The second instance is At Five in the Afternoon (1950, Fine Arts Museums of San Francisco), which explicitly refers to Spanish Symbolist poet Federico García Lorca’s poem “Lament for Ignacio Sánchez Mejías,” the work’s title quoting the poem’s refrain, repeated thirty-five times in Lorca’s fifty-one lines. Lorca’s lament for a felled matador, written one year before his assassination by a Nationalist militia, is simultaneously a broader statement mourning the collapse of the Spanish Republic and the rise of Fascism, as well as a general contemplation on death. Motherwell describes how by appropriating Lorca’s line, he was dedicating his series “consecrated to a Spanish sense of death which I got most from Lorca, but from other sources as well—my Mexican wife, bullfights, travel in Mexico…” (quoted in op. cit., p. 20). The present work more explicitly turns to Spanish notions of struggle and death with the inclusion of a small passage of red above the central right ovoid. A rare inclusion only seen in some of his later works like Elegy to the Spanish Republic No. 172 (with Blood) (Denver Art Museum), red stands in for blood, explicitly turning back to the Spanish bullfight and the matador’s heroic confrontation with death.

After completing At Five in the Afternoon, Motherwell discovered that the image he painted was “like a temple,” thus realizing that his Elegies would become a consecrated temple “to a Spanish sense of death” (quoted in J. Flam et al., Motherwell: 100 Years, Milan, 2015, p. 107). The artist later stated that “making an Elegy is like building a temple, an altar, a ritual place,” emphasizing the construction of each tableau as a ritualized meditation by Motherwell on the themes considered in his works (quoted in op. cit., p. 120). The art historian H.H. Arnason expands this description of the Elegies as a temple-like form, writing that the visual associations made by both artist and spectator were “black as the symbol of death" and “white as the symbol of life,” while identifying the monoliths as resembling the architecture of a mausoleum and the ovals as living forms (H.H. Arnason, “Robert Motherwell,” op. cit., p. 30).

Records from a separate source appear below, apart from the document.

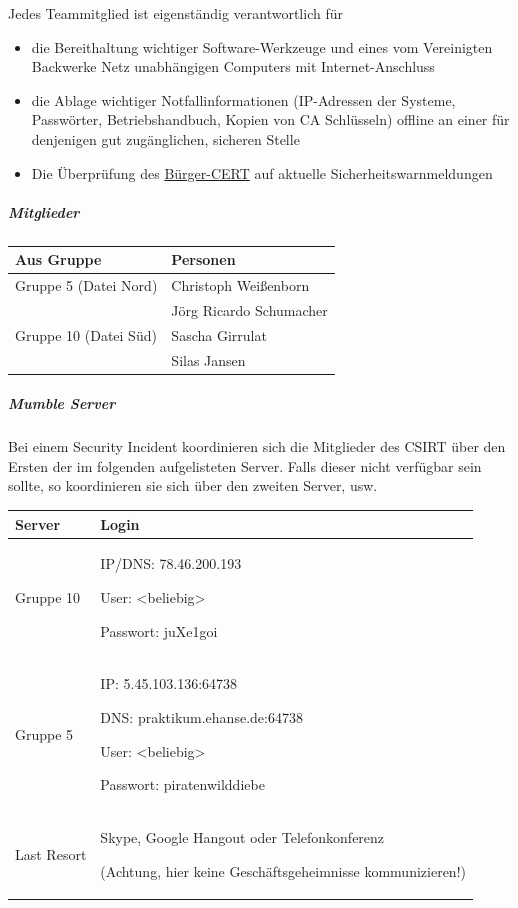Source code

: \documentclass[]{article}
\let\oldsubparagraph\subparagraph
\renewcommand{\subparagraph}[1]{\oldsubparagraph{#1}\mbox{}}
\begin{document}
Jedes Teammitglied ist eigenständig verantwortlich für

\begin{itemize}
\item
  die Bereithaltung wichtiger Software-Werkzeuge und eines vom
  Vereinigten Backwerke Netz unabhängigen Computers mit
  Internet-Anschluss
\item
  die Ablage wichtiger Notfallinformationen (IP-Adressen der Systeme,
  Passwörter, Betriebshandbuch, Kopien von CA Schlüsseln) offline an
  einer für denjenigen gut zugänglichen, sicheren Stelle
\item
  Die Überprüfung des
  \href{https://www.buerger-cert.de/archive?type=WIDTechnicalWarning}{Bürger-CERT}
  auf aktuelle Sicherheitswarnmeldungen
\end{itemize}

\subparagraph{Mitglieder}\label{mitglieder}
\begin{longtable}{ll}
\toprule
Aus Gruppe & Personen\tabularnewline
\midrule
Gruppe 5 (Datei Nord) & Christoph Weißenborn\\
                      & Jörg Ricardo Schumacher\tabularnewline
Gruppe 10 (Datei Süd) & Sascha Girrulat\\
                      & Silas Jansen\tabularnewline
\bottomrule
\end{longtable}

\subparagraph{Mumble Server}\label{mumble-server}

Bei einem Security Incident koordinieren sich die Mitglieder des CSIRT
über den Ersten der im folgenden aufgelisteten Server. Falls dieser
nicht verfügbar sein sollte, so koordinieren sie sich über den zweiten
Server, usw.

\begin{longtable}{lp{6cm}}
\toprule
Server & Login\tabularnewline
\midrule
Gruppe 10 & IP/DNS: 78.46.200.193

User: \textless{}beliebig\textgreater{}

Passwort: juXe1goi\tabularnewline
Gruppe 5 & IP: 5.45.103.136:64738

DNS: praktikum.ehanse.de:64738

User: \textless{}beliebig\textgreater{}

Passwort: piratenwilddiebe\tabularnewline
Last Resort & Skype, Google Hangout oder Telefonkonferenz

(Achtung, hier keine Geschäftsgeheimnisse kommunizieren!)\tabularnewline
\bottomrule
\end{longtable}
\end{document}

As noted by H.H. Arnason, the enduring combat between the black and white colors across the Elegies writ large occupies one of the most significant themes in the series. Motherwell was deeply preoccupied with the symbolic and physical connotations of each color, and each Elegy contains a balanced amount of white and black space, establishing a unity between the two colors and their deeper representations. Writing a preface for the 1950 exhibition Black Or White: Paintings by European and American Artists held at Kootz Gallery in New York, Motherwell reflects on the power of these two colors, noting that “if the amounts of black or white are right, they will have condensed into quality, into feeling” (R. Motherwell, “Black or White,” in The Collected Writings of Robert Motherwell, ed. S. Terenzio, New York, 1992, p. 71).